> Work item:
Among the entries below, count the lines with "github" in them and state the total without comment.

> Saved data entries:
━━━━━━━━━━━━━━━━━━━━━━━━━━━━━━
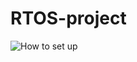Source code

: # RTOS-project
![How to set up](https://res.cloudinary.com/dvvtn7ety/image/upload/v1716092817/sf9ejjz4jddrwafi172c.png)
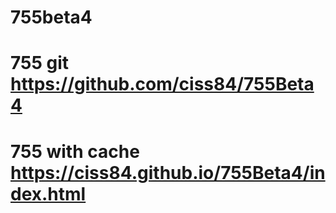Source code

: # 755beta4
# 755 git https://github.com/ciss84/755Beta4
# 755 with cache https://ciss84.github.io/755Beta4/index.html
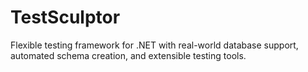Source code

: # TestSculptor
Flexible testing framework for .NET with real-world database support, automated schema creation, and extensible testing tools.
━━━━━━━━━━━━━━━━━━━━━━━━━━━━━━
> Task answer:
2